Stable, high-level expression of human serotonin receptors in L929 cells using an inducible expression system.

Heterologous expression of cloned receptor subtypes for screening programs has become a real necessity for a modern pharmaceutical company. As the expression levels obtained so far are often low or unstable, we addressed this problem by using an inducible promoter system, i.e. the interferon-inducible mouse Mxl promoter. Using the gene coding for chloramphenicol acetyltransferase (CAT) as a reporter gene, we tested the inducibility of this promoter in the murine cell line L929. We found that background expression was low and that a distinct interferon-induced expression could be obtained.

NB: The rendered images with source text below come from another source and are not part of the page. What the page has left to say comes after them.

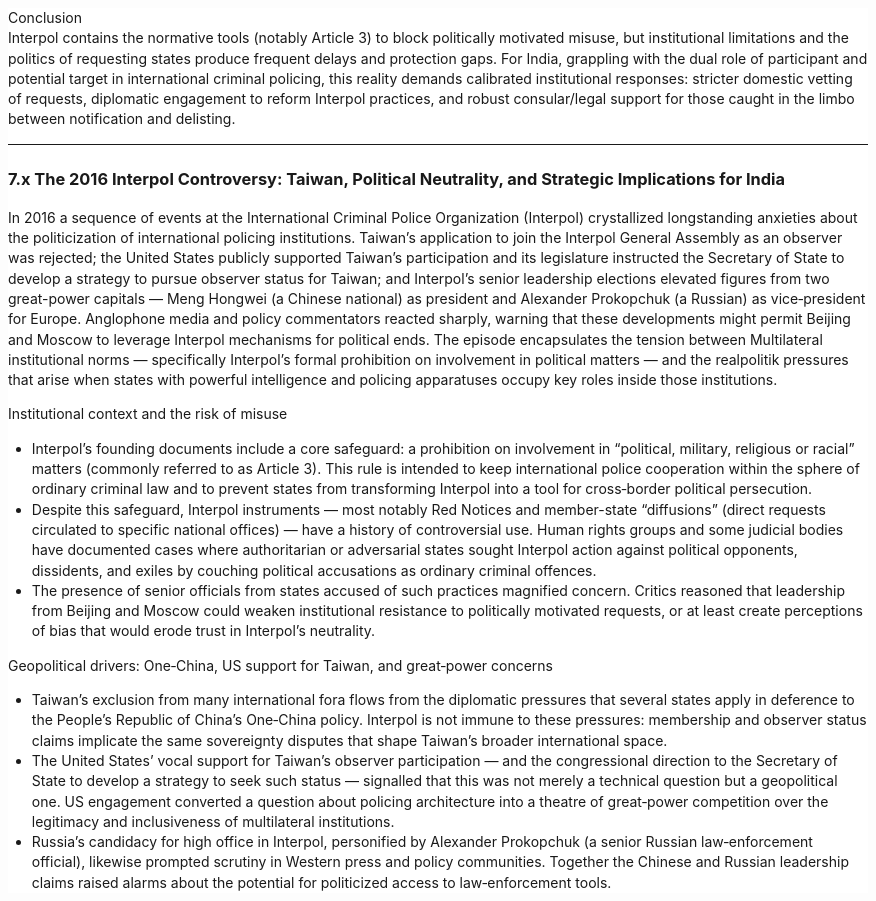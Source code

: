 Conclusion  
Interpol contains the normative tools (notably Article 3) to block politically motivated misuse, but institutional limitations and the politics of requesting states produce frequent delays and protection gaps. For India, grappling with the dual role of participant and potential target in international criminal policing, this reality demands calibrated institutional responses: stricter domestic vetting of requests, diplomatic engagement to reform Interpol practices, and robust consular/legal support for those caught in the limbo between notification and delisting.

---

### 7.x The 2016 Interpol Controversy: Taiwan, Political Neutrality, and Strategic Implications for India

In 2016 a sequence of events at the International Criminal Police Organization (Interpol) crystallized longstanding anxieties about the politicization of international policing institutions. Taiwan’s application to join the Interpol General Assembly as an observer was rejected; the United States publicly supported Taiwan’s participation and its legislature instructed the Secretary of State to develop a strategy to pursue observer status for Taiwan; and Interpol’s senior leadership elections elevated figures from two great-power capitals — Meng Hongwei (a Chinese national) as president and Alexander Prokopchuk (a Russian) as vice‑president for Europe. Anglophone media and policy commentators reacted sharply, warning that these developments might permit Beijing and Moscow to leverage Interpol mechanisms for political ends. The episode encapsulates the tension between Multilateral institutional norms — specifically Interpol’s formal prohibition on involvement in political matters — and the realpolitik pressures that arise when states with powerful intelligence and policing apparatuses occupy key roles inside those institutions.

Institutional context and the risk of misuse
- Interpol’s founding documents include a core safeguard: a prohibition on involvement in “political, military, religious or racial” matters (commonly referred to as Article 3). This rule is intended to keep international police cooperation within the sphere of ordinary criminal law and to prevent states from transforming Interpol into a tool for cross‑border political persecution.
- Despite this safeguard, Interpol instruments — most notably Red Notices and member-state “diffusions” (direct requests circulated to specific national offices) — have a history of controversial use. Human rights groups and some judicial bodies have documented cases where authoritarian or adversarial states sought Interpol action against political opponents, dissidents, and exiles by couching political accusations as ordinary criminal offences.
- The presence of senior officials from states accused of such practices magnified concern. Critics reasoned that leadership from Beijing and Moscow could weaken institutional resistance to politically motivated requests, or at least create perceptions of bias that would erode trust in Interpol’s neutrality.

Geopolitical drivers: One‑China, US support for Taiwan, and great‑power concerns
- Taiwan’s exclusion from many international fora flows from the diplomatic pressures that several states apply in deference to the People’s Republic of China’s One‑China policy. Interpol is not immune to these pressures: membership and observer status claims implicate the same sovereignty disputes that shape Taiwan’s broader international space.
- The United States’ vocal support for Taiwan’s observer participation — and the congressional direction to the Secretary of State to develop a strategy to seek such status — signalled that this was not merely a technical question but a geopolitical one. US engagement converted a question about policing architecture into a theatre of great‑power competition over the legitimacy and inclusiveness of multilateral institutions.
- Russia’s candidacy for high office in Interpol, personified by Alexander Prokopchuk (a senior Russian law‑enforcement official), likewise prompted scrutiny in Western press and policy communities. Together the Chinese and Russian leadership claims raised alarms about the potential for politicized access to law‑enforcement tools.
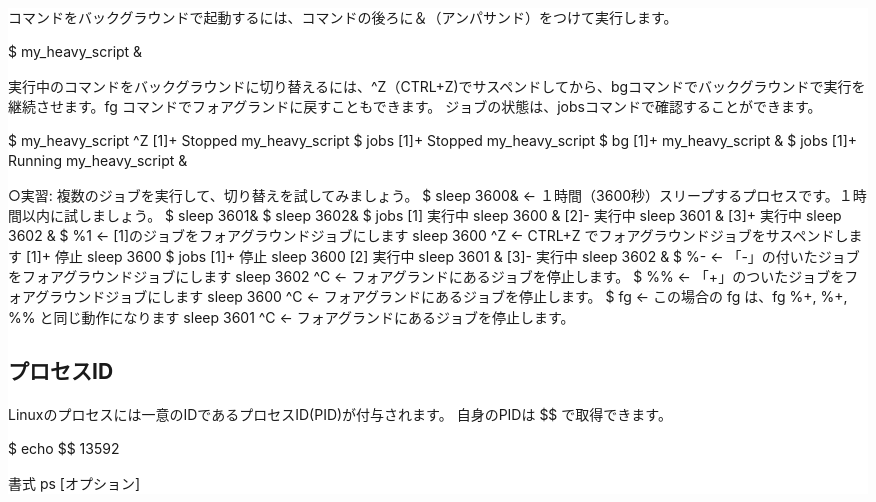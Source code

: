コマンドをバックグラウンドで起動するには、コマンドの後ろに＆（アンパサンド）をつけて実行します。

$ my_heavy_script &

実行中のコマンドをバックグラウンドに切り替えるには、^Z（CTRL+Z)でサスペンドしてから、bgコマンドでバックグラウンドで実行を継続させます。fg コマンドでフォアグランドに戻すこともできます。
ジョブの状態は、jobsコマンドで確認することができます。

$ my_heavy_script
^Z
[1]+  Stopped                 my_heavy_script
$ jobs
[1]+  Stopped                 my_heavy_script
$ bg
[1]+ my_heavy_script &
$ jobs
[1]+  Running                 my_heavy_script &

 
○実習: 複数のジョブを実行して、切り替えを試してみましょう。
$ sleep 3600&       <- １時間（3600秒）スリープするプロセスです。１時間以内に試しましょう。
$ sleep 3601&
$ sleep 3602&
$ jobs
[1]   実行中               sleep 3600 &
[2]-  実行中               sleep 3601 &
[3]+  実行中               sleep 3602 &
$ %1            <- [1]のジョブをフォアグラウンドジョブにします
sleep 3600
^Z              <- CTRL+Z でフォアグラウンドジョブをサスペンドします
[1]+  停止                  sleep 3600
$ jobs
[1]+  停止                  sleep 3600
[2]   実行中               sleep 3601 &
[3]-  実行中               sleep 3602 &
$ %-            <- 「-」の付いたジョブをフォアグラウンドジョブにします
sleep 3602
^C			<- フォアグランドにあるジョブを停止します。
$ %%        <- 「+」のついたジョブをフォアグラウンドジョブにします
sleep 3600
^C			<- フォアグランドにあるジョブを停止します。
$ fg        <- この場合の fg は、fg %+, %+, %% と同じ動作になります
sleep 3601
^C			<- フォアグランドにあるジョブを停止します。


## プロセスID

Linuxのプロセスには一意のIDであるプロセスID(PID)が付与されます。
自身のPIDは $$ で取得できます。

$ echo $$
13592

書式
ps [オプション]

CAT expression reached its maximum at approximately 15 ng CAT/mg protein after induction for 24 hr with 1000 U/ml murine interferon-beta; the induction ratio was 150-fold. Next, L929 cells were transfected with four different human serotonin (5HT) receptor cDNAs (5HT1A, 5HT2A, 5HT1D beta and 5HT1E) under the control of the same Mxl promoter fragment. Also in this case well-regulated serotonin receptor-expressing clones were isolated. Bmax values varied from 3100 fmol/mg protein for the 5HT2A receptor, 3300 fmol/mg protein for the 5HT1D beta receptor, 9800 fmol/mg protein for the 5HT1E receptor, and even up to 10,400 fmol/mg protein for the 5HT1A receptor. Furthermore, the expression levels were shown to remain stable during serial propagation for at least one year, demonstrating the usefulness of this expression system. In fact, the 5HT1D beta receptor-expressing cells were used in the characterization of a new antimigraine agent, viz. alniditan.